Glaucoma treatment

Glaucoma is an eye disease for which early diagnosis and treatment are very important, as it can progress to complete loss of vision. Therefore, a consultation with your doctor, noticing the first symptoms of the disease, is the most important task.

Glaucoma treatment

Glaucoma is usually treated with medications that reduce the pressure inside the eye, and only if they do not work, it is treated surgically, which improves the circulation of intraocular fluid. When doing this operation, most patients subsequently do not need any additional treatment, since the disease is stopped.

What are the causes of glaucoma?

Glaucoma is damage to the optic nerve. Scientists are still arguing about the real cause of the disease. Since the exact cause of glaucoma is unknown, it cannot be cured one hundred percent. However, you can significantly slow down the progression of the disease and not lose sight. If a person is diagnosed with glaucoma, the doctor’s recommendations must be followed. The untreated disease causes irreversible blindness.

Symptoms of glaucoma

There are primary or open-angle glaucoma and closed-angle glaucoma. It often happens that at first glaucoma develops in only one eye. Since visual acuity persists, and the other eye compensates for impaired functions, a person does not experience discomfort, which indicates the need to consult a doctor.

The most common symptoms are:

• Blurred vision

• Feeling of heaviness in the eye or eyebrows

• Eye fatigue, sometimes stinging sensation in eyes

However, these complaints are also common among people who use a computer every day, read a lot. People usually do not pay much attention to these signs, believing that their eyes are tired after work. However, when a person feels a deterioration in vision, irreversible changes have already begun. Often many fibers of the optic nerves are already lost, and therefore it is difficult to maintain vision. This is because it is the optic nerve that transmits the information received by the eye to the brain. If the nerve is damaged, it can no longer fulfill its function and a person complains of visual impairment, most often a narrowing of the field of vision.

Angle-closure glaucoma shows other symptoms. Usually, it begins with an acute attack, when the pressure inside the eye rises, the eye turns red, the pupil is enlarged. There is a feeling of heaviness or severe pain in the eyebrows and forehead, blurred vision, nausea, vomiting, and heart problems are possible.

How to diagnose the disease timely?

Reaching the age of 40, an ophthalmologist needs to be visited once a year!

The most important is the measurement of intraocular pressure, which should be between 10- and 21-mm Hg. The measurement of intraocular pressure by modern methods no longer causes discomfort to the patient. Modern technologies also allow you to measure the fibers of the optic nerves and compare their condition every year, timely detecting the changes caused by glaucoma. It is important to regularly monitor eye pressure so that it can be observed in dynamics. It is assumed that each person may have their rate of pressure, but there are no tests to determine it. The only way to detect glaucoma timely is the examination by an ophthalmologist. It includes not only measuring pressure but also checking visual acuity, biomicroscopy, a thorough examination of the fundus, and determining the field of vision using computer perimetry. During the examination, a liquid is instilled into the eye, which dilates the pupil of the eye so that the optic nerve can be well examined. Glaucoma is most often indicated by the narrowed and serrated edge of the optic nerve, it’s fading, changes in the blood vessels of the optic nerve.  
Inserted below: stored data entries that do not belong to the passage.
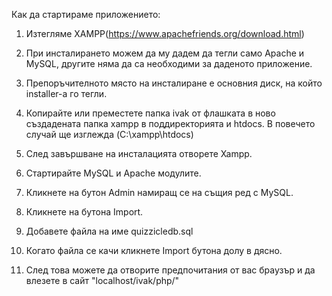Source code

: Как да стартираме приложението:

1. Изтегляме  XAMPP(https://www.apachefriends.org/download.html)

2. При инсталирането можем да му дадем да тегли само Apache и MySQL, другите няма да са необходими за даденото приложение.

2. Препоръчителното място на инсталиране е основния диск, на който installer-а го тегли.

3. Копирайте или преместете папка ivak от флашката в ново създадената папка xampp в поддиректорията и htdocs. В повечето случай ще изглежда (C:\xampp\htdocs)

4. След завършване на инсталацията отворете Xampp.

5. Стартирайте MySQL и Apache модулите.

6. Кликнете на бутон Admin намиращ се на същия ред с MySQL.

7. Кликнете на бутона Import.

8. Добавете файла на име quizzicledb.sql

9. Когато файла се качи кликнете Import бутона долу в дясно.

10. След това можете да отворите предпочитания от вас браузър и да влезете в сайт "localhost/ivak/php/"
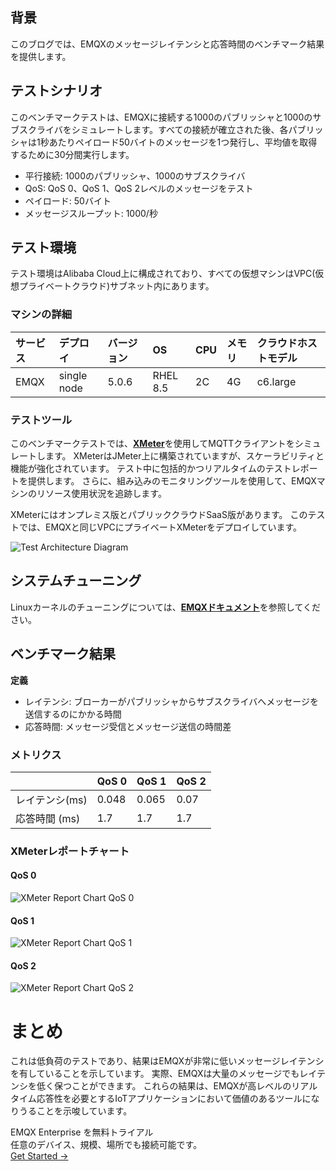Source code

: ## **背景**

このブログでは、EMQXのメッセージレイテンシと応答時間のベンチマーク結果を提供します。

## **テストシナリオ**

このベンチマークテストは、EMQXに接続する1000のパブリッシャと1000のサブスクライバをシミュレートします。すべての接続が確立された後、各パブリッシャは1秒あたりペイロード50バイトのメッセージを1つ発行し、平均値を取得するために30分間実行します。

- 平行接続: 1000のパブリッシャ、1000のサブスクライバ
- QoS: QoS 0、QoS 1、QoS 2レベルのメッセージをテスト
- ペイロード: 50バイト
- メッセージスループット: 1000/秒

## **テスト環境**

テスト環境はAlibaba Cloud上に構成されており、すべての仮想マシンはVPC(仮想プライベートクラウド)サブネット内にあります。

### **マシンの詳細**

| サービス | デプロイ    | バージョン | OS       | CPU  | メモリ | クラウドホストモデル |
| :------- | :---------- | :--------- | :------- | :--- | :----- | :------------------- |
| EMQX     | single node | 5.0.6      | RHEL 8.5 | 2C   | 4G     | c6.large             |

### **テストツール**

このベンチマークテストでは、[**XMeter**](https://www.emqx.com/en/products/xmeter)を使用してMQTTクライアントをシミュレートします。 XMeterはJMeter上に構築されていますが、スケーラビリティと機能が強化されています。 テスト中に包括的かつリアルタイムのテストレポートを提供します。 さらに、組み込みのモニタリングツールを使用して、EMQXマシンのリソース使用状況を追跡します。

XMeterにはオンプレミス版とパブリッククラウドSaaS版があります。 このテストでは、EMQXと同じVPCにプライベートXMeterをデプロイしています。

![Test Architecture Diagram](https://assets.emqx.com/images/76af39a96c5f485a576a6ee2acb6e86d.png)

## **システムチューニング**

Linuxカーネルのチューニングについては、[**EMQXドキュメント**](https://docs.emqx.com/en/emqx/v5.0/performance/tune.html)を参照してください。

## **ベンチマーク結果**

**定義**

- レイテンシ: ブローカーがパブリッシャからサブスクライバへメッセージを送信するのにかかる時間
- 応答時間: メッセージ受信とメッセージ送信の時間差

### **メトリクス**

|                | **QoS 0** | **QoS 1** | **QoS 2** |
| :------------- | :-------- | :-------- | :-------- |
| レイテンシ(ms) | 0.048     | 0.065     | 0.07      |
| 応答時間 (ms)  | 1.7       | 1.7       | 1.7       |

### **XMeterレポートチャート**

#### QoS 0

![XMeter Report Chart QoS 0](https://assets.emqx.com/images/bca9b0aac84df53ace517f33e62da1c8.png)

#### QoS 1

![XMeter Report Chart QoS 1](https://assets.emqx.com/images/23eb172c8443ec0652ed9830f4db24e4.png)

#### QoS 2

![XMeter Report Chart QoS 2](https://assets.emqx.com/images/000570cf3d4a2c19a44feadc47531df5.png) 

# **まとめ**

これは低負荷のテストであり、結果はEMQXが非常に低いメッセージレイテンシを有していることを示しています。 実際、EMQXは大量のメッセージでもレイテンシを低く保つことができます。 これらの結果は、EMQXが高レベルのリアルタイム応答性を必要とするIoTアプリケーションにおいて価値のあるツールになりうることを示唆しています。



<section class="promotion">
    <div>
        EMQX Enterprise を無料トライアル
      <div class="is-size-14 is-text-normal has-text-weight-normal">任意のデバイス、規模、場所でも接続可能です。</div>
    </div>
    <a href="https://www.emqx.com/ja/try?product=enterprise" class="button is-gradient px-5">Get Started →</a>
</section>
Increased risk of glaucoma

• For elderly people. Over the age of 60, glaucoma affects an average of 4.2% of the population, and 1.5% between the ages of 40 and 49.  

• Those who have glaucoma in their families. If parents or other close relatives suffer from this disease, it is necessary to visit an eye doctor once a year from the age of 35 for prevention purposes.

• Patients with increased intraocular pressure.

• People who have experienced other eye diseases or injuries. The latter increases the risk of developing glaucoma in 2-10% of cases.

• People with a high degree of myopia are at risk of developing open-angle glaucoma, while people with a high degree of hyperopia are at risk of developing angle-closure glaucoma.

• People with low blood pressure. This is because these people often complain about the freezing of their hands and feet, which indicates circulatory problems. Accordingly, doctors allow circulatory disorders throughout the body, including the eyes.

• Diseases such as high blood pressure, cardiovascular disease, diabetes, and high blood cholesterol are also risk factors for glaucoma.

• Smoking increases the risk of glaucoma.

• A thin cornea increases the risk of glaucoma.